M1 performs better in some realtime use-cases because of the unified memory: the GPU and ML hardware can work on a camera framebuffer directly without any copy.

CUDA always requires sending data over the PCI bus, at least when it comes to realtime camera processing. GPUDirect exists but it's optimized for disks and NICs, I don't believe it's possible to use it with cameras.

techdragon · on Jan 15, 2023

No idea actually, I just find all sorts of odd benchmarks crop up for things where the Unified Memory Architecture on the M1/M2 give things surprising good performance due to the DMA transfer performance hit on other CPU/GPU combinations… it’s far from universal, but it’s just been surprising to see and this looked like the sort of thing that might be one of them between the camera decoding the ML & GPU processing and then “rendering” back out… where it might have had some benefits, hence my “wondering out loud”.

kevingadd · on Jan 15, 2023

nVidia hardware has dedicated ML silicon, though?

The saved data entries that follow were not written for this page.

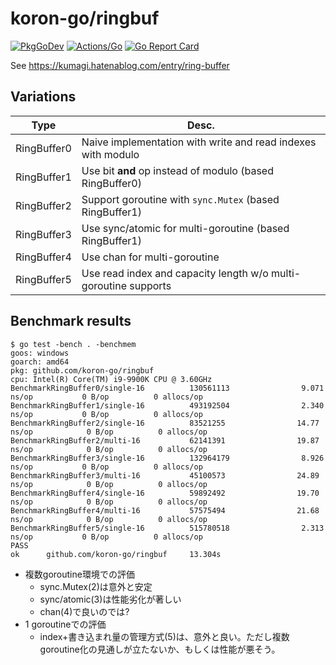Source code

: # koron-go/ringbuf

[![PkgGoDev](https://pkg.go.dev/badge/github.com/koron-go/ringbuf)](https://pkg.go.dev/github.com/koron-go/ringbuf)
[![Actions/Go](https://github.com/koron-go/ringbuf/workflows/Go/badge.svg)](https://github.com/koron-go/ringbuf/actions?query=workflow%3AGo)
[![Go Report Card](https://goreportcard.com/badge/github.com/koron-go/ringbuf)](https://goreportcard.com/report/github.com/koron-go/ringbuf)

See <https://kumagi.hatenablog.com/entry/ring-buffer>

## Variations

Type         | Desc.
-------------|-------
RingBuffer0  | Naive implementation with write and read indexes with modulo
RingBuffer1  | Use bit **and** op instead of modulo (based RingBuffer0)
RingBuffer2  | Support goroutine with `sync.Mutex` (based RingBuffer1)
RingBuffer3  | Use sync/atomic for multi-goroutine (based RingBuffer1)
RingBuffer4  | Use chan for multi-goroutine
RingBuffer5  | Use read index and capacity length w/o multi-goroutine supports

## Benchmark results

```console
$ go test -bench . -benchmem
goos: windows
goarch: amd64
pkg: github.com/koron-go/ringbuf
cpu: Intel(R) Core(TM) i9-9900K CPU @ 3.60GHz
BenchmarkRingBuffer0/single-16          130561113                9.071 ns/op           0 B/op          0 allocs/op
BenchmarkRingBuffer1/single-16          493192504                2.340 ns/op           0 B/op          0 allocs/op
BenchmarkRingBuffer2/single-16          83521255                14.77 ns/op            0 B/op          0 allocs/op
BenchmarkRingBuffer2/multi-16           62141391                19.87 ns/op            0 B/op          0 allocs/op
BenchmarkRingBuffer3/single-16          132964179                8.926 ns/op           0 B/op          0 allocs/op
BenchmarkRingBuffer3/multi-16           45100573                24.89 ns/op            0 B/op          0 allocs/op
BenchmarkRingBuffer4/single-16          59892492                19.70 ns/op            0 B/op          0 allocs/op
BenchmarkRingBuffer4/multi-16           57575494                21.68 ns/op            0 B/op          0 allocs/op
BenchmarkRingBuffer5/single-16          515780518                2.313 ns/op           0 B/op          0 allocs/op
PASS
ok      github.com/koron-go/ringbuf     13.304s
```

* 複数goroutine環境での評価
    * sync.Mutex(2)は意外と安定
    * sync/atomic(3)は性能劣化が著しい
    * chan(4)で良いのでは?
* 1 goroutineでの評価
    * index+書き込まれ量の管理方式(5)は、意外と良い。ただし複数goroutine化の見通しが立たないか、もしくは性能が悪そう。
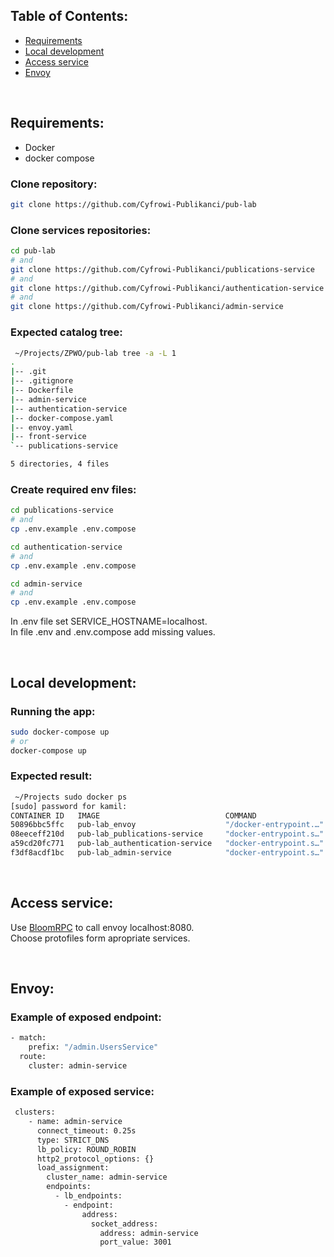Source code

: ## Table of Contents:
* [Requirements](https://github.com/Cyfrowi-Publikanci/pub-lab#requirements)
* [Local development](https://github.com/Cyfrowi-Publikanci/pub-lab#local-development)
* [Access service](https://github.com/Cyfrowi-Publikanci/pub-lab#access-service)
* [Envoy](https://github.com/Cyfrowi-Publikanci/pub-lab#envoy)

<br/>

## Requirements:
* Docker
* docker compose

### Clone repository:

```bash
git clone https://github.com/Cyfrowi-Publikanci/pub-lab
```

### Clone services repositories:

```bash
cd pub-lab
# and
git clone https://github.com/Cyfrowi-Publikanci/publications-service
# and
git clone https://github.com/Cyfrowi-Publikanci/authentication-service
# and
git clone https://github.com/Cyfrowi-Publikanci/admin-service
```

### Expected catalog tree:

```bash
 ~/Projects/ZPWO/pub-lab tree -a -L 1
.
|-- .git
|-- .gitignore
|-- Dockerfile
|-- admin-service
|-- authentication-service
|-- docker-compose.yaml
|-- envoy.yaml
|-- front-service
`-- publications-service

5 directories, 4 files

```

### Create required env files:

```bash
cd publications-service
# and
cp .env.example .env.compose
```

```bash
cd authentication-service
# and
cp .env.example .env.compose
```

```bash
cd admin-service
# and
cp .env.example .env.compose
```

In .env file set SERVICE_HOSTNAME=localhost.<br/>
In file .env and .env.compose add missing values.

<br/>

## Local development:

### Running the app:

```bash
sudo docker-compose up
# or
docker-compose up
```

### Expected result:
```bash
 ~/Projects sudo docker ps
[sudo] password for kamil: 
CONTAINER ID   IMAGE                            COMMAND                  CREATED        STATUS          PORTS                                                                               NAMES
50896bbc5ffc   pub-lab_envoy                    "/docker-entrypoint.…"   2 hours ago    Up 12 seconds   0.0.0.0:8001->8001/tcp, 0.0.0.0:8080->8080/tcp, 0.0.0.0:8443->8443/tcp, 10000/tcp   pub-lab_envoy_1
08eeceff210d   pub-lab_publications-service     "docker-entrypoint.s…"   2 hours ago    Up 13 seconds   3003/tcp                                                                            publications-service
a59cd20fc771   pub-lab_authentication-service   "docker-entrypoint.s…"   19 hours ago   Up 13 seconds   3002/tcp                                                                            authentication-service
f3df8acdf1bc   pub-lab_admin-service            "docker-entrypoint.s…"   19 hours ago   Up 13 seconds   3001/tcp   

```

<br/>

## Access service:

Use [BloomRPC](https://github.com/uw-labs/bloomrpc) to call envoy localhost:8080.<br/>
Choose protofiles form apropriate services.

<br/>

## Envoy:

### Example of exposed endpoint:

```bash
- match:
    prefix: "/admin.UsersService"
  route:
    cluster: admin-service
```

### Example of exposed service:

```bash
 clusters:
    - name: admin-service
      connect_timeout: 0.25s
      type: STRICT_DNS
      lb_policy: ROUND_ROBIN
      http2_protocol_options: {}
      load_assignment:
        cluster_name: admin-service
        endpoints:
          - lb_endpoints:
            - endpoint:
                address:
                  socket_address:
                    address: admin-service
                    port_value: 3001
```
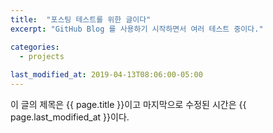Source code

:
 ```yaml
---
title:  "포스팅 테스트를 위한 글이다"
excerpt: "GitHub Blog 를 사용하기 시작하면서 여러 테스트 중이다."

categories:
  - projects
  
last_modified_at: 2019-04-13T08:06:00-05:00
---
```



이 글의 제목은 {{ page.title }}이고
마지막으로 수정된 시간은 {{ page.last_modified_at }}이다.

techdragon · on Jan 15, 2023

It’s been a while since I bothered looking at anything made by nVidia, I didn’t like their business practices and to be honest… Living in the Mac ecosystem for 90% of my work/life means I followed the paltry AMD rocM stuff ardently and was so happy when Apple made an effort up front to get the M1 and M2 chips supported by the major ML frameworks.

Uehreka · on Jan 15, 2023

Sure, but that’s not too far from the 12fps that cartoon animators often actually use.

techdragon · on Jan 15, 2023

That’s a good point. I did briefly think about 24fps for “cinema” but as that’s a bit of a weird frame rate for a streaming webcam I dismissed the idea. But the video does actually have just enough frame rate to look smooth and I suppose that’s because it’s landing near enough to 12fps that combined with “looks like cartoon”, my brain is filing in the rest and barely noticing.